Detect IPv6 not encapsulated in [] and correct them

Talk about code development, features, specific bugs, enhancements, patches, and similar things.
Forum rules
Please keep everything here strictly on-topic.
This board is meant for Pale Moon source code development related subjects only like code snippets, patches, specific bugs, git, the repositories, etc.

This is not for tech support! Please do not post tech support questions in the "Development" board!
Please make sure not to use this board for support questions. Please post issues with specific websites, extensions, etc. in the relevant boards for those topics.

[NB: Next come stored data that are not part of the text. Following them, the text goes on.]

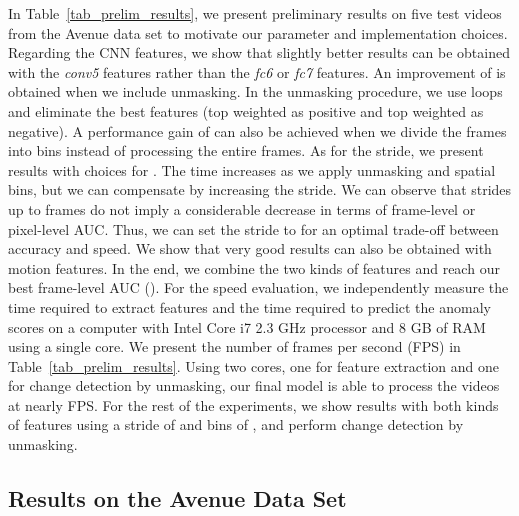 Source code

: \documentclass[10pt,twocolumn,letterpaper]{article}
\begin{document}
In Table~\ref{tab_prelim_results}, we present preliminary results on five test videos from the Avenue data set to motivate our parameter and implementation choices. Regarding the CNN features, we show that slightly better results can be obtained with the \emph{conv5} features rather than the \emph{fc6} or \emph{fc7} features. An improvement of  is obtained when we include unmasking. In the unmasking procedure, we use  loops and eliminate the best  features (top  weighted as positive and top  weighted as negative). A performance gain of  can also be achieved when we divide the frames into  bins instead of processing the entire frames. As for the stride, we present results with choices for . The time increases as we apply unmasking and spatial bins, but we can compensate by increasing the stride. We can observe that strides up to  frames do not imply a considerable decrease in terms of frame-level or pixel-level AUC. Thus, we can set the stride to  for an optimal trade-off between accuracy and speed. We show that very good results can also be obtained with motion features. In the end, we combine the two kinds of features and reach our best frame-level AUC (). For the speed evaluation, we independently measure the time required to extract features and the time required to predict the anomaly scores on a computer with Intel Core i7 2.3 GHz processor and 8 GB of RAM using a single core. We present the number of frames per second (FPS) in Table~\ref{tab_prelim_results}. Using two cores, one for feature extraction and one for change detection by unmasking, our final model is able to process the videos at nearly  FPS. For the rest of the experiments, we show results with both kinds of features using a stride of  and bins of , and perform change detection by unmasking.

\subsection{Results on the Avenue Data Set}
\end{document}
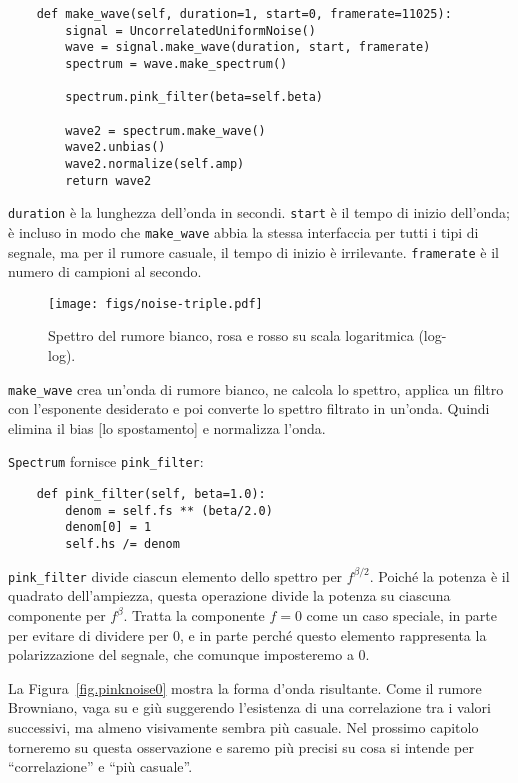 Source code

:\documentclass[12pt]{book} \usepackage[width=5.5in,height=8.5in, hmarginratio=3:2,vmarginratio=1:1]{geometry}
\begin{document}
\begin{verbatim} 
    def make_wave(self, duration=1, start=0, framerate=11025):
        signal = UncorrelatedUniformNoise()
        wave = signal.make_wave(duration, start, framerate)
        spectrum = wave.make_spectrum()

        spectrum.pink_filter(beta=self.beta)

        wave2 = spectrum.make_wave()
        wave2.unbias()
        wave2.normalize(self.amp)
        return wave2
 \end{verbatim} 

{\tt duration} è la lunghezza dell'onda in secondi. {\tt start} è il tempo di inizio dell'onda; è incluso in modo che \verb"make_wave" abbia la stessa interfaccia per tutti i tipi di segnale, ma per il rumore casuale, il tempo di inizio è irrilevante. {\tt framerate} è il numero di campioni al secondo.

\begin{figure} 

\centerline{\texttt{[image: figs/noise-triple.pdf]}} \caption{Spettro del rumore bianco, rosa e rosso su scala logaritmica (log-log).} \label{fig.noise-triple} \end{figure} 

\verb"make_wave" crea un'onda di rumore bianco, ne calcola lo spettro, applica un filtro con l'esponente desiderato e poi converte lo spettro filtrato in un'onda. Quindi elimina il bias [lo spostamento] e normalizza l'onda.

{\tt Spectrum} fornisce \verb"pink_filter":

\begin{verbatim} 
    def pink_filter(self, beta=1.0):
        denom = self.fs ** (beta/2.0)
        denom[0] = 1
        self.hs /= denom
 \end{verbatim} 

\verb"pink_filter" divide ciascun elemento dello spettro per $f^{\beta/2}$. Poiché la potenza è il quadrato dell'ampiezza, questa operazione divide la potenza su ciascuna componente per $f^\beta$. Tratta la componente $f=0$ come un caso speciale, in parte per evitare di dividere per 0, e in parte perché questo elemento rappresenta la polarizzazione del segnale, che comunque imposteremo a 0.

La Figura~\ref{fig.pinknoise0} mostra la forma d'onda risultante. Come il rumore Browniano, vaga su e giù suggerendo l'esistenza di una correlazione tra i valori successivi, ma almeno visivamente sembra più casuale. Nel prossimo capitolo torneremo su questa osservazione e saremo più precisi su cosa si intende per ``correlazione'' e ``più casuale''.
\end{document}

Please keep things on-topic as this forum will be used for reference for Pale Moon development. Expect topics that aren't relevant as such to be moved or deleted.
Exagone313

Detect IPv6 not encapsulated in [] and correct them

Unread post by Exagone313 » 2016-02-12, 16:08

Hi,

If you type an IPv6 address you the address bar and forget to encapsulate it with [ and ] around, i.e. ::1 instead of [::1], it makes a search engine search directly.
My idea is too detect these addresses and encapsulate them to avoid this search.

Toa-Nuva
Fanatic
Fanatic
Posts: 200
Joined: 2015-06-04, 18:12

Re: Detect IPv6 not encapsulated in [] and correct them

Unread post by Toa-Nuva » 2016-02-12, 16:27

Those brackets are necessary to keep the URL from becoming ambiguous, as the colon is also used to separate the address from the port. For example, ::1:1 could mean [::1]:1 (i.e. address ::1 at port 1) or [::1:1] (i.e. address ::1:1 at the default port).

Exagone313

Re: Detect IPv6 not encapsulated in [] and correct them

Unread post by Exagone313 » 2016-02-13, 13:13

At least an error detection should be better than a non private way like search.

Like :

URL Malformed
Try [k::a]:b or [k::a:b]

Note that most of users would know how to use IPv6 addresses if they don't use standard web ports.

User avatar
Moonchild
Pale Moon guru
Pale Moon guru
Posts: 35650
Joined: 2011-08-28, 17:27
Location: Motala, SE

Re: Detect IPv6 not encapsulated in [] and correct them

Unread post by Moonchild » 2016-02-13, 14:23

This might get pretty complex and/or easy to have false positives on. How are you going to "detect" this properly? Easy for a human brain to do, not so much for a URL parsing computer program ;)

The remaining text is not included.